Yes, exactly. And that symbol is a tensor product.StevieTNZ said:Okay so if we have two pairs of entangled photons:
We'd write the whole state of both pairs as the sum of the product state (which would be two photons TENSOR two photons)?
I don't even know if tensor is the right word (circle with x in it?)?
If we write a quantum state as a sum of products of arbitrary states (they could be linearly dependent, for instance), then we may still be able to factor this state as a product of states, so there's not entanglement. If, however, it cannot be factored into a single product, then it's entangled.StevieTNZ said:And when we write a sum of product states, they're entangled?
That's the point, when you have to use a sum, then it's entanglement. But if it's merely possible to write it using a sum, that need not be entanglement.StevieTNZ said:Now I'm confused, because Erich Joos is saying "When you have to use a sum of product terms, you have an entangled state"

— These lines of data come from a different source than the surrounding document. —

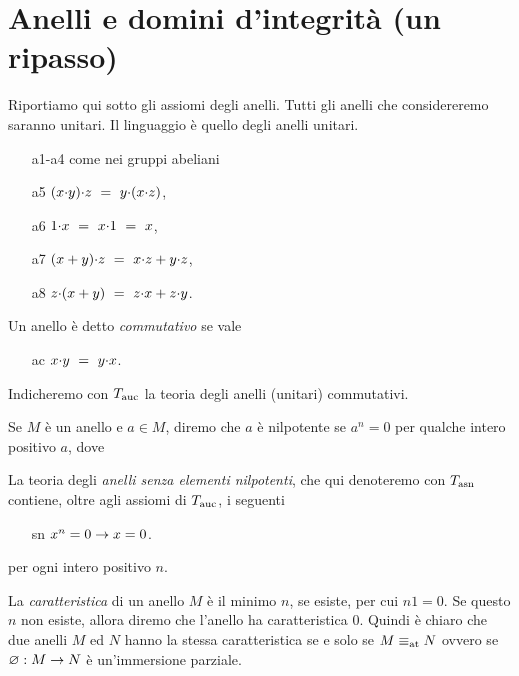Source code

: \section{Anelli e domini d'integrit\`a (un ripasso)}
\label{anelli}
Riportiamo qui sotto gli assiomi degli anelli. Tutti gli anelli che considereremo saranno unitari. Il linguaggio \`e quello degli anelli unitari. 

\begin{itemize}
\item[a1-a4] come nei gruppi abeliani
\item[a5] $(x\mathord\cdot y)\mathord\cdot z\  =\ y\mathord\cdot(x\mathord\cdot z)$,
\item[a6] $1\mathord\cdot x\ =\ x\mathord\cdot 1\ =\ x$,
\item[a7] $(x+y)\mathord\cdot z\ =\ x\mathord\cdot z + y\mathord\cdot z$,
\item[a8] $z\mathord\cdot (x+y)\ =\ z\mathord\cdot x + z\mathord\cdot y$.
\end{itemize}

Un anello \`e detto \emph{commutativo\/} se vale

\begin{itemize}
\item[ac] $x\mathord\cdot y\ =\ y\mathord\cdot x$.
\end{itemize}
 
Indicheremo con \emph{$T_{\rm auc}$} la teoria degli anelli (unitari) commutativi.

Se $M$ \`e un anello e $a\in M$, diremo che $a$ \`e nilpotente se $a^n=0$ per qualche intero positivo $a$, dove 


La teoria degli \emph{anelli senza elementi nilpotenti}, che qui denoteremo con \emph{$T_{\rm asn}$} contiene, oltre agli assiomi di $T_{\rm auc}$, i seguenti

\begin{itemize}
\item[sn] $x^n=0\rightarrow x=0$.
\end{itemize}

per ogni intero positivo $n$.

La \emph{caratteristica\/} di un anello $M$ \`e il minimo $n$, se esiste, per cui $n1=0$. Se questo $n$ non esiste, allora diremo che l'anello ha caratteristica $0$. Quindi \`e chiaro che due anelli $M$ ed $N$  hanno la stessa caratteristica se e solo se $M\equiv_{\rm at}N$ ovvero se $\varnothing:M\rightarrow N$ \`e un'immersione parziale.

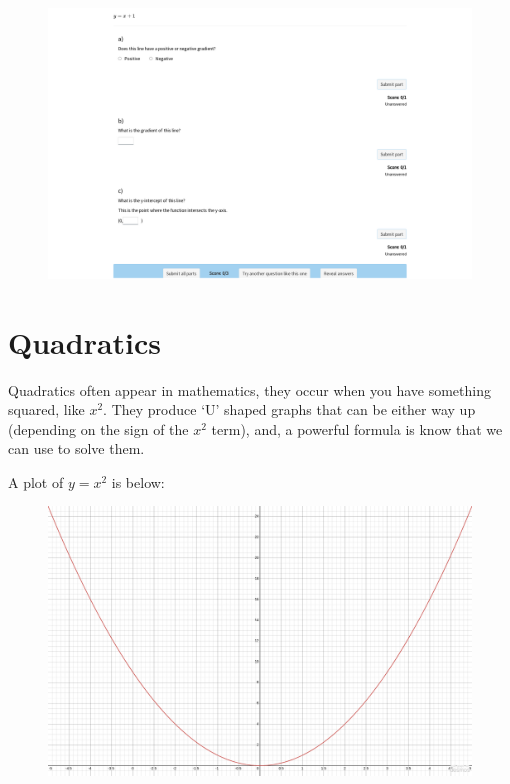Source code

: \documentclass[
  a4paper,
]{scrbook}
\begin{document}
\begin{figure}

{\centering 

\href{https://numbas.mathcentre.ac.uk/question/104226/linear-graphs-reading-gradient-and-intercept-from-an-equation/embed/?token=2d71329a-7508-4dfa-9115-96abe822746a}{\includegraphics{./06-straight_line_graphs_files/figure-pdf/unnamed-chunk-7-1.png}}

}

\end{figure}


\hypertarget{quadratics}{%
\chapter{Quadratics}\label{quadratics}}

Quadratics often appear in mathematics, they occur when you have
something squared, like \(x^2\). They produce `U' shaped graphs that can
be either way up (depending on the sign of the \(x^2\) term), and, a
powerful formula is know that we can use to solve them.

A plot of \(y=x^2\) is below:

\begin{figure}

{\centering 

\href{https://www.desmos.com/calculator/ufd5zwqegu?embed}{\includegraphics{./07-quadratics_files/figure-pdf/unnamed-chunk-1-1.png}}

}

\end{figure}
\end{document}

The sum notation should be used when the state of a system can be described as a combination of two or more separate states. This is often the case in quantum mechanics, where a system can exist in multiple states simultaneously.
To write a product state using a sum, you first need to identify the separate states that make up the system. Then, use the sum notation to combine these states into one expression. For example, if a system can exist in two states, A and B, the product state can be written as A + B.

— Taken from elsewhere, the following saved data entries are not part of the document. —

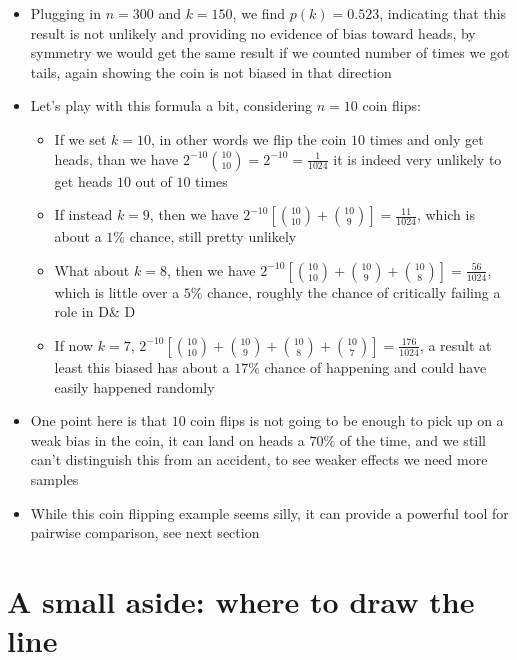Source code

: \documentclass[english]{article}
\begin{document}
\begin{itemize}
\begin{equation}
p(k)=2^{-n}\sum^n_{i=k}\binom{n}{i}
\end{equation}
\item Plugging in $n=300$ and $k=150$, we find $p(k)=0.523$, indicating that this result is not unlikely and providing no evidence of bias toward heads, by symmetry we would get the same result if we counted number of times we got tails, again showing the coin is not biased in that direction
\item Let's play with this formula a bit, considering $n=10$ coin flips:
\begin{itemize}
\item If we set $k=10$, in other words we flip the coin $10$ times and only get heads, than we have $2^{-10}\binom{10}{10}=2^{-10}=\frac{1}{1024}$ it is indeed very unlikely to get heads $10$ out of $10$ times
\item If instead $k=9$, then we have $2^{-10}\left[\binom{10}{10}+\binom{10}{9}\right]=\frac{11}{1024}$, which is about a $1\%$ chance, still pretty unlikely
\item What about $k=8$, then we have $2^{-10}\left[\binom{10}{10}+\binom{10}{9}+\binom{10}{8}\right]=\frac{56}{1024}$, which is little over a $5\%$ chance, roughly the chance of critically failing a role in D\& D
\item If now $k=7$, $2^{-10}\left[\binom{10}{10}+\binom{10}{9}+\binom{10}{8}+\binom{10}{7}\right]=\frac{176}{1024}$, a result at least this biased has about a $17\%$ chance of happening and could have easily happened randomly
\end{itemize}
\item One point here is that $10$ coin flips is not going to be enough to pick up on a weak bias in the coin, it can land on heads a $70\%$ of the time, and we still can't distinguish this from an accident, to see weaker effects we need more samples
\item While this coin flipping example seems silly, it can provide a powerful tool for pairwise comparison, see next section
\end{itemize}

\section{A small aside: where to draw the line}
\end{document}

Yes, a product state can also be written using a tensor product, denoted by the symbol ⊗. This is often used when the separate states are not independent of each other, but rather interact with each other.
Yes, using a sum to write product states can make calculations and equations simpler and more intuitive. It also allows for a more elegant representation of a system's state, especially in quantum mechanics where states can be complex and abstract.
There are certain cases where a sum may not be the most appropriate notation for writing product states. For example, if the states are not discrete and can take on continuous values, other mathematical operations such as integration may be more suitable.